Rzecznik praw obywatelskich Adam Bodnar odniósł się do wywiadu, w którym prezydent Andrzej Duda powiedział, że jeśli po ujawnieniu list poparcia dla członków KRS okaże się, że jest coś z nimi nie tak, "nie będzie to miało znaczenia, ponieważ otrzymali nominację od prezydenta Rzeczypospolitej"

- Jeżeli te listy były skonstruowane w taki sposób, że na przykład nie była wymagana liczba 25 podpisów, a tam jest ta wątpliwość dotycząca sędziego Nawackiego, to powstaje pytanie, czy cała procedura była w ogóle ważna. Nie można tak twierdzić, że późniejsze powołanie prezydenta załatwia wszystko, jeżeli proces powołania był dotknięty tego typu wadą formalną - powiedział Adam Bodnar. - Druga rzecz jest taka, że może było tak, że poparcie na tych listach kandydatów było tzw. poparciem krzyżowym. Czyli  być może ta sama grupa popierała sędziów. Dla mnie ważnym pytaniem jest, ilu sędziów było delegowanych do ministerstwa sprawiedliwości, którzy się pod tym podpisali. Niestety cały czas echem odzywają się słowa ministra sprawiedliwości Zbigniewa Ziobro, które wyrwały mu się w Senacie - „myśmy zgłosili”. To jest dla mnie bardzo znaczące - dodał. 

Bodnar odpowiedział także na pytanie dotyczące tego, co dalej będzie się działo jeśli chodzi o ustawę dyscyplinującą, tzw. „kagańcową” oraz, co dalej może się w tym sporze wydarzyć. - Wydaje mi się, że najważniejsze wydarzenie, które nas czeka, to jest decyzja TSUE. Czy wydać zarządzenie tymczasowe. Bo przypomnijmy, że wniosek został skierowany już półtora tygodnia temu. I to jest mniej więcej ten moment, kiedy Trybunał powinien taką decyzję podjąć. Może to będzie dziś, może jutro, może do końca tygodnia - stwierdził rzecznik praw obywatelskich. - Druga rzecz, to czy prezydent podpisze ustawę sądową. Nie do końca lubię nazwę „kagańcowa”. Zresztą pan prezydent też trochę się od niej odcina, bo ona nie do końca oddaje sens. Ona nie tylko jest o dyscyplinowaniu, ale ma cały szereg zagadnień dotyczących samorządów sędziowskich, trybu wybory pierwszego prezesa Sądu Najwyższego. Cały szereg rozwiązań, które także są istotne z punktu widzenia przyszłości wymiaru sprawiedliwości - dodał. - Mamy już toczące się od września postępowanie przed TSUE, które dotyczy całego mechanizmu dyscyplinowania sędziów. Wniosek dotyczy tego elementu, nie nowej ustawy, bo ona nie została jeszcze podpisana. Natomiast gdyby został on uwzględniony, to by oznaczała zahamowanie jakichkolwiek prac izby dyscyplinarnej. Powstaje wtedy pytanie jaki jest sens tej ustawy, która przecież zwiększa te mechanizmy odpowiedzialności dyscyplinarnej - podkreślił. 

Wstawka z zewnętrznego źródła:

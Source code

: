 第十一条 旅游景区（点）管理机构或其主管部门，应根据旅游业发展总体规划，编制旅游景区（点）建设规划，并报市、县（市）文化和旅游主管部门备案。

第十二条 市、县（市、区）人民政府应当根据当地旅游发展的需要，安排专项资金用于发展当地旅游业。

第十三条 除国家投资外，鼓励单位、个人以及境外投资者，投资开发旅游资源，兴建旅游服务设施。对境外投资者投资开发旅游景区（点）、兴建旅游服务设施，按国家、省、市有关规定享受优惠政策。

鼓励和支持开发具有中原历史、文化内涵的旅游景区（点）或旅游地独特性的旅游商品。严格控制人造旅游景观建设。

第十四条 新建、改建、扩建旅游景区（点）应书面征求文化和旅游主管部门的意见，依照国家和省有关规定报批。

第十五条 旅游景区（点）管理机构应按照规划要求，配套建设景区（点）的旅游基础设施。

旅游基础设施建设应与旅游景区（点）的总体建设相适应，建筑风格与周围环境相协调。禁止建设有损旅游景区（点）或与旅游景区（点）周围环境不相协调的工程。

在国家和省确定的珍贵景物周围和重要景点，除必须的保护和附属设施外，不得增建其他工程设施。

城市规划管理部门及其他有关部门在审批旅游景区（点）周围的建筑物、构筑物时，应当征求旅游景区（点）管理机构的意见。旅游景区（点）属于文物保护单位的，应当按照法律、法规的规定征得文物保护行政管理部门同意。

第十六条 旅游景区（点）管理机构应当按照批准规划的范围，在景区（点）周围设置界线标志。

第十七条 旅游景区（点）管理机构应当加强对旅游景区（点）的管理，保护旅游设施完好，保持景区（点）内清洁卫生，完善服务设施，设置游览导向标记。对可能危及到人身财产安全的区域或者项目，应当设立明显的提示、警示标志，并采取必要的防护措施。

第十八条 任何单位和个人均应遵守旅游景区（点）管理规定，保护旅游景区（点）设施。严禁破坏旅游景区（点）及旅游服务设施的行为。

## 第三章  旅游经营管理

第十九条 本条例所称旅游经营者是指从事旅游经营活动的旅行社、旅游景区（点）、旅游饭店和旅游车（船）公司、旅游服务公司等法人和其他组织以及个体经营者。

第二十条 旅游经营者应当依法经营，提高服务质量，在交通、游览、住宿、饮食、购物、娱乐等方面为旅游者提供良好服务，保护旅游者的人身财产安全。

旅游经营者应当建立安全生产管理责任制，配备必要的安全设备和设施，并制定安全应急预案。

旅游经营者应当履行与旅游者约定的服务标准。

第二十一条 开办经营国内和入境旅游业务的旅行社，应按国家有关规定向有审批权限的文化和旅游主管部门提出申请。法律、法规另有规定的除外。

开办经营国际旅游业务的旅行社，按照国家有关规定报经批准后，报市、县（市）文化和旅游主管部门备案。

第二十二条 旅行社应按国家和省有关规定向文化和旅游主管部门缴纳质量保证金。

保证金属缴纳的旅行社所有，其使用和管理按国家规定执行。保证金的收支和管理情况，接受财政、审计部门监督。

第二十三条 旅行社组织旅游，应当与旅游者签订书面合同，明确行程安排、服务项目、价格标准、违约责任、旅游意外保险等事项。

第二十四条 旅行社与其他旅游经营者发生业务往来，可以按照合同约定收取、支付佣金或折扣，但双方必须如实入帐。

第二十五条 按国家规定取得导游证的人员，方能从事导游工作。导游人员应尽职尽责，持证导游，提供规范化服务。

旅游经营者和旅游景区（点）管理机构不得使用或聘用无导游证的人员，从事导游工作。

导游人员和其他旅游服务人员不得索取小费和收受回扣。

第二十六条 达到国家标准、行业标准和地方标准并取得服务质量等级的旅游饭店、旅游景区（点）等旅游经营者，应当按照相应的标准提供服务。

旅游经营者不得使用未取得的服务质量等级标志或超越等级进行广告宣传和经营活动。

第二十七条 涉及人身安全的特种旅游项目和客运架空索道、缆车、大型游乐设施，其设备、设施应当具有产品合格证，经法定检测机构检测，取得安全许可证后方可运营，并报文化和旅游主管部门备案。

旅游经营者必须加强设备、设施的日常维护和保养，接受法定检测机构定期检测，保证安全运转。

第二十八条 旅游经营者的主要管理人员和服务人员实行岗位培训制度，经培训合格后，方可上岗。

Adam Bodnar zapytany został także, czy jego zdaniem prezydent podpisze ustawę dyscyplinującą. - W przypadku wszystkich innych ustaw sądowych pan prezydent podpisywał je w zasadzie z dnia na dzień. Poza słynną ustawą z lipca 2017 roku, kiedy na ulicach były wielkie protesty. Teraz nie nastąpiło to następnego dnia, minęło kilka dni, a prezydent w sumie nie wiadomo dlaczego rozważa, jakie decyzje ma podjąć. A jednocześnie nie prowadzi zaawansowanych prac badawczych. Gdyby je prowadził, słuchalibyśmy o rozmowach z profesorami, ekspertami. Wydaje się, że są tu inne czynniki, które wpływają na to opóźnienie. I być może, które będą warunkowały decyzję, którą pan prezydent podejmie - powiedział. - Ja mogę powiedzieć, że z punktu widzenia przestrzegania praw i wolności obywatelskich gwarancji prawa do sądu, wykonywania prawa unijnego i bezpieczeństwa prawnego obywateli polskich, ta ustawa jest po prostu szkodliwa i nie powinna być przez prezydenta podpisana - zaznaczył.